What is needed here is an exact repetition of the records below, beginning at the line that has "post.tags => []" and stopping after the line that has "with autocompete popup)".

Source data:
"""
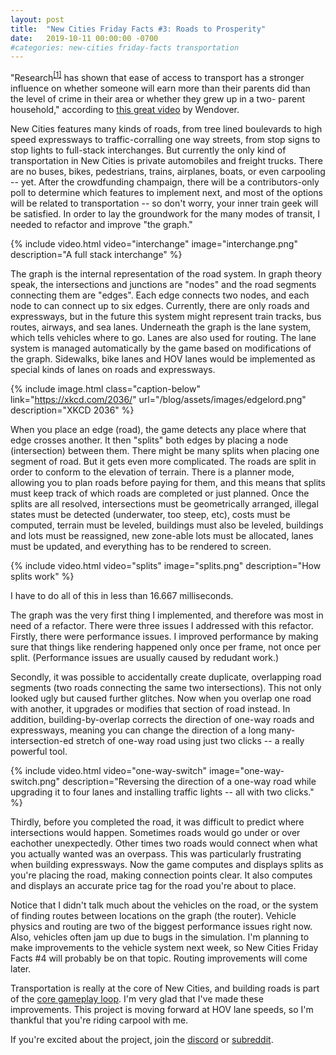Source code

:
 ```yaml
---
layout: post
title:  "New Cities Friday Facts #3: Roads to Prosperity"
date:   2019-10-11 00:00:00 -0700
#categories: new-cities friday-facts transportation
---
```


"Research<sup>[&#91;1&#93;][1]</sup> has shown that ease of access to transport has a stronger influence on whether someone will earn more than their parents did than the level of crime in their area or whether they grew up in a two- parent household," according to [this great video] by Wendover.

New Cities features many kinds of roads, from tree lined boulevards to high speed expressways to traffic-corralling one way streets, from stop signs to stop lights to full-stack interchanges. But currently the only kind of transportation in New Cities is private automobiles and freight trucks. There are no buses, bikes, pedestrians, trains, airplanes, boats, or even carpooling -- yet. After the crowdfunding champaign, there will be a contributors-only poll to determine which features to implement next, and most of the options will be related to transportation -- so don't worry, your inner train geek will be satisfied. In order to lay the groundwork for the many modes of transit, I needed to refactor and improve "the graph."

{% include video.html video="interchange" image="interchange.png"
  description="A full stack interchange" %}

The graph is the internal representation of the road system. In graph theory speak, the intersections and junctions are "nodes" and the road segments connecting them are "edges". Each edge connects two nodes, and each node to can connect up to six edges. Currently, there are only roads and expressways, but in the future this system might represent train tracks, bus routes, airways, and sea lanes. Underneath the graph is the lane system, which tells vehicles where to go. Lanes are also used for routing. The lane system is managed automatically by the game based on modifications of the graph. Sidewalks, bike lanes and HOV lanes would be implemented as special kinds of lanes on roads and expressways.

{% include image.html class="caption-below"
  link="https://xkcd.com/2036/"
  url="/blog/assets/images/edgelord.png"
  description="XKCD 2036" %}

When you place an edge (road), the game detects any place where that edge crosses another. It then "splits" both edges by placing a node (intersection) between them. There might be many splits when placing one segment of road. But it gets even more complicated. The roads are split in order to conform to the elevation of terrain. There is a planner mode, allowing you to plan roads before paying for them, and this means that splits must keep track of which roads are completed or just planned. Once the splits are all resolved, intersections must be geometrically arranged, illegal states must be detected (underwater, too steep, etc), costs must be computed, terrain must be leveled, buildings must also be leveled, buildings and lots must be reassigned, new zone-able lots must be allocated, lanes must be updated, and everything has to be rendered to screen.

{% include video.html video="splits" image="splits.png"
  description="How splits work" %}

I have to do all of this in less than 16.667 milliseconds.

The graph was the very first thing I implemented, and therefore was most in need of a refactor. There were three issues I addressed with this refactor. Firstly, there were performance issues. I improved performance by making sure that things like rendering happened only once per frame, not once per split. (Performance issues are usually caused by redudant work.)

Secondly, it was possible to accidentally create duplicate, overlapping road segments (two roads connecting the same two intersections). This not only looked ugly but caused further glitches. Now when you overlap one road with another, it upgrades or modifies that section of road instead. In addition, building-by-overlap corrects the direction of one-way roads and expressways, meaning you can change the direction of a long many-intersection-ed stretch of one-way road using just two clicks -- a really powerful tool.

{% include video.html video="one-way-switch" image="one-way-switch.png"
  description="Reversing the direction of a one-way road while upgrading it to four lanes and installing traffic lights -- all with two clicks." %}

Thirdly, before you completed the road, it was difficult to predict where intersections would happen. Sometimes roads would go under or over eachother unexpectedly. Other times two roads would connect when what you actually wanted was an overpass. This was particularly frustrating when building expressways. Now the game computes and displays splits as you're placing the road, making connection points clear. It also computes and displays an accurate price tag for the road you're about to place.

Notice that I didn't talk much about the vehicles on the road, or the system of finding routes between locations on the graph (the router).  Vehicle physics and routing are two of the biggest performance issues right now. Also, vehicles often jam up due to bugs in the simulation. I'm planning to make improvements to the vehicle system next week, so New Cities Friday Facts #4 will probably be on that topic. Routing improvements will come later.

Transportation is really at the core of New Cities, and building roads is part of the [core gameplay loop]. I'm very glad that I've made these improvements. This project is moving forward at HOV lane speeds, so I'm thankful that you're riding carpool with me.

If you're excited about the project, join the [discord] or [subreddit].

[subreddit]: https://www.reddit.com/r/New_Cities
[discord]: https://discord.gg/udgeB2E
[this great video]: https://youtu.be/fwjwePe-HmA
[1]: https://nascsp.org/wp-content/uploads/2018/02/issuebrief-benefitsofruralpublictransportation.pdf
[core gameplay loop]: https://gameanalytics.com/blog/how-to-perfect-your-games-core-loop.html
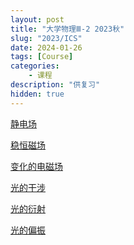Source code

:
 ```yaml
---
layout: post
title: "大学物理Ⅲ-2 2023秋"
slug: "2023/ICS"
date: 2024-01-26
tags: [Course]
categories:
    - 课程
description: "供复习"
hidden: true
---
```


[静电场]()

[稳恒磁场](https://github.com/hongjr03/hongjr03.github.io/blob/d32744121586c33c96c0b2c7b9cc0341493d0d0b/content/page/files/2023-Course-Physics/%E7%A8%B3%E6%81%92%E7%A3%81%E5%9C%BA%20f1b5d644bd034f2084165e2b66ad75e8.pdf)

[变化的电磁场]()

[光的干涉]()

[光的衍射]()

[光的偏振](https://github.com/hongjr03/hongjr03.github.io/blob/d32744121586c33c96c0b2c7b9cc0341493d0d0b/content/page/files/2023-Course-Physics/%E5%85%89%E7%9A%84%E5%81%8F%E6%8C%AF%20bf5ee75b3fc34b99853bbfdc3553912e.pdf)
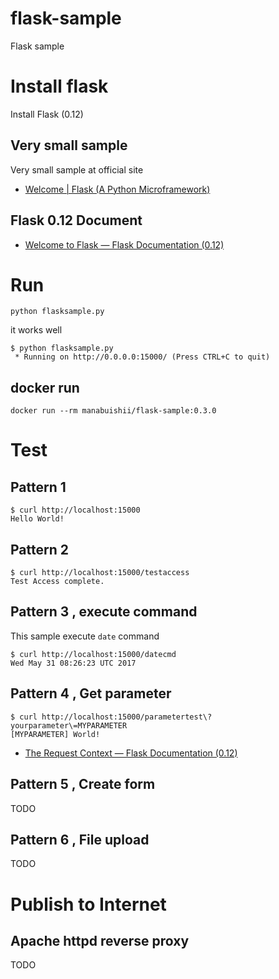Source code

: # flask-sample
Flask sample

# Install flask

Install Flask (0.12)

## Very small sample

Very small sample at official site

* [Welcome | Flask (A Python Microframework)](http://flask.pocoo.org/)

## Flask 0.12 Document

* [Welcome to Flask — Flask Documentation (0.12)](http://flask.pocoo.org/docs/0.12/)

# Run

```
python flasksample.py
```

it works well

```
$ python flasksample.py
 * Running on http://0.0.0.0:15000/ (Press CTRL+C to quit)
```

## docker run

```
docker run --rm manabuishii/flask-sample:0.3.0
```

# Test


## Pattern 1

```
$ curl http://localhost:15000
Hello World!
```

## Pattern 2

```
$ curl http://localhost:15000/testaccess
Test Access complete.
```

## Pattern 3 , execute command

This sample execute `date` command

```
$ curl http://localhost:15000/datecmd
Wed May 31 08:26:23 UTC 2017
```

## Pattern 4 , Get parameter


```
$ curl http://localhost:15000/parametertest\?yourparameter\=MYPARAMETER
[MYPARAMETER] World!
```

* [The Request Context — Flask Documentation (0.12)](http://flask.pocoo.org/docs/0.12/reqcontext/)

## Pattern 5 , Create form

TODO

## Pattern 6 , File upload

TODO

# Publish to Internet

## Apache httpd reverse proxy

TODO
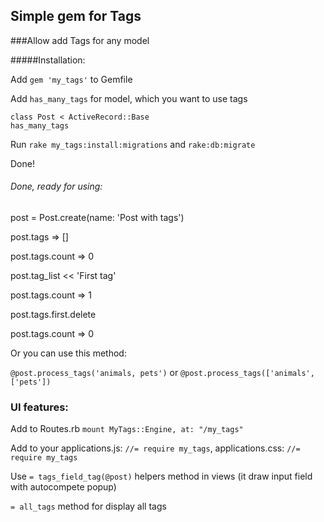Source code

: ## Simple gem for Tags

###Allow add Tags for any model

#####Installation:

Add `gem 'my_tags'` to Gemfile

Add `has_many_tags` for model, which you want to use tags

```
class Post < ActiveRecord::Base
has_many_tags
```

Run `rake my_tags:install:migrations` and `rake:db:migrate`

Done!

###### Done, ready for using:

post = Post.create(name: 'Post with tags')

post.tags => []

post.tags.count => 0

post.tag_list << 'First tag'

post.tags.count => 1

post.tags.first.delete

post.tags.count => 0

Or you can use this method:

`@post.process_tags('animals, pets')` or `@post.process_tags(['animals', ['pets'])` 


### UI features:

Add to Routes.rb `mount MyTags::Engine, at: "/my_tags"`


Add to your applications.js: `//= require my_tags`, applications.css: `//= require my_tags`

Use `= tags_field_tag(@post)` helpers method in views (it draw input field with autocompete popup)

`= all_tags` method for display all tags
"""
# Result of this exercise
post.tags => []

post.tags.count => 0

post.tag_list << 'First tag'

post.tags.count => 1

post.tags.first.delete

post.tags.count => 0

Or you can use this method:

`@post.process_tags('animals, pets')` or `@post.process_tags(['animals', ['pets'])` 


### UI features:

Add to Routes.rb `mount MyTags::Engine, at: "/my_tags"`


Add to your applications.js: `//= require my_tags`, applications.css: `//= require my_tags`

Use `= tags_field_tag(@post)` helpers method in views (it draw input field with autocompete popup)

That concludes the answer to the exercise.